Why mapping the journey matters
Companies with steady growth share an obsession: they know their customer's path inch by inch — not from hypothesis, but from data and interviews. The journey isn't decorative — it tells you where you lose people, what emotions show up at each step, and which levers actually move the metric.
The 5 standard stages
- Discovery: the customer doesn't know you yet. They're feeling the pain. They Google, ask a peer, listen to a podcast.
- Consideration: they know they have a problem and compare options. Reviews, videos, use cases.
- Purchase / decision: they pick one. Price, free trial, guarantee and checkout friction matter most here.
- Use / activation: they start using the product. The first "wow moment" must happen in minutes.
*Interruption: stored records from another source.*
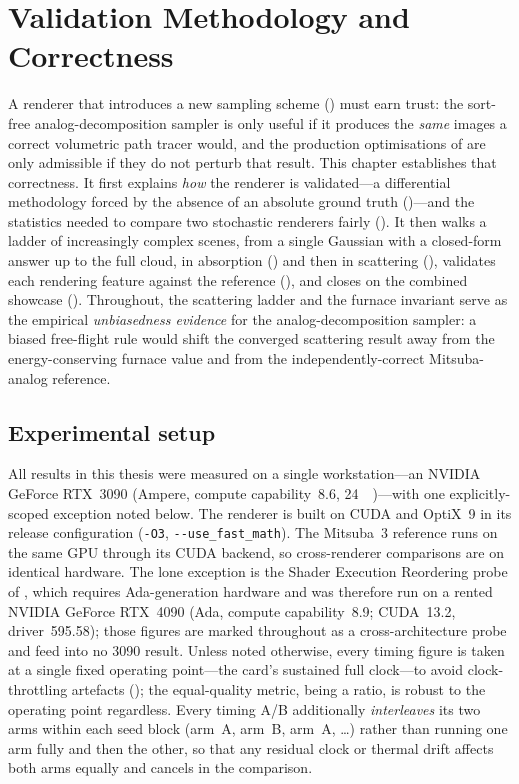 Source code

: \chapter{Validation Methodology and Correctness}
\label{ch:validation}

A renderer that introduces a new sampling scheme () must earn trust: the
sort-free analog-decomposition sampler is only useful if it produces the \emph{same} images a correct
volumetric path tracer would, and the production optimisations of  are only
admissible if they do not perturb that result. This chapter establishes that correctness. It first
explains \emph{how} the renderer is validated---a differential methodology forced by the absence of an
absolute ground truth ()---and the statistics needed to compare two
stochastic renderers fairly (). It then walks a ladder of increasingly
complex scenes, from a single Gaussian with a closed-form answer up to the full cloud, in absorption
() and then in scattering (), validates each
rendering feature against the reference (), and closes on the combined
showcase (). Throughout, the scattering ladder and the furnace
invariant serve as the empirical \emph{unbiasedness evidence} for the analog-decomposition sampler: a
biased free-flight rule would shift the converged scattering result away from the energy-conserving
furnace value and from the independently-correct Mitsuba-analog reference.

\section{Experimental setup}
\label{sec:setup}

All results in this thesis were measured on a single workstation---an NVIDIA GeForce RTX~3090 (Ampere,
compute capability~8.6, \SI{24}{\giga\byte})---with one explicitly-scoped exception noted below. The
renderer is built on CUDA and OptiX~9 in its release configuration (\texttt{-O3},
\texttt{-{}-use\_fast\_math}). The Mitsuba~3 reference runs on the same GPU through its CUDA backend, so
cross-renderer comparisons are on identical hardware. The lone exception is the Shader Execution
Reordering probe of , which requires Ada-generation hardware and was therefore run on a
rented NVIDIA GeForce RTX~4090 (Ada, compute capability~8.9; CUDA~13.2, driver~595.58); those figures are
marked throughout as a cross-architecture probe and feed into no 3090 result. Unless noted
otherwise, every timing figure is taken at a single fixed operating point---the card's sustained full
clock---to avoid clock-throttling artefacts (); the equal-quality metric,
being a ratio, is robust to the operating point regardless. Every timing A/B additionally
\emph{interleaves} its two arms within each seed block (arm~A, arm~B, arm~A, \ldots) rather than running
one arm fully and then the other, so that any residual clock or thermal drift affects both arms equally
and cancels in the comparison.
- Loyalty / advocacy: they renew, expand, refer. This is where high LTV and referrals live.
What to document at each stage
- Actions: what the customer does, concretely.
- Thinking: the question in their head. "Does this solve my problem?", "Is it safe?".
- Emotion: anxiety, curiosity, relief, frustration. Emotions move decisions.
- Touchpoints: which channels they hit (web, email, support, social).
- Friction: what could make them drop off.
- Opportunity: what intervention removes the friction.
How to gather data without a research team
- Interview 5-7 recent customers: "Walk me through how you ended up with us. What did you try before? Where did you hesitate?".
- Review every support ticket from the last 90 days and bucket by stage.
- Look at the actual funnel (analytics + CRM): where drop-off really happens, not where you assume.
Common mistakes
- Building the journey from the internal perspective (departments) instead of the customer's.
- Skipping Discovery because it's hard to measure — it's the cheapest stage to improve.
- Not pinpointing the wow moment. If you don't know it, your activation is broken.
- Mixing two personas in the same journey. One journey per persona.
- Leaving it on a wall without turning it into a backlog. Every documented friction needs an owner and a sprint.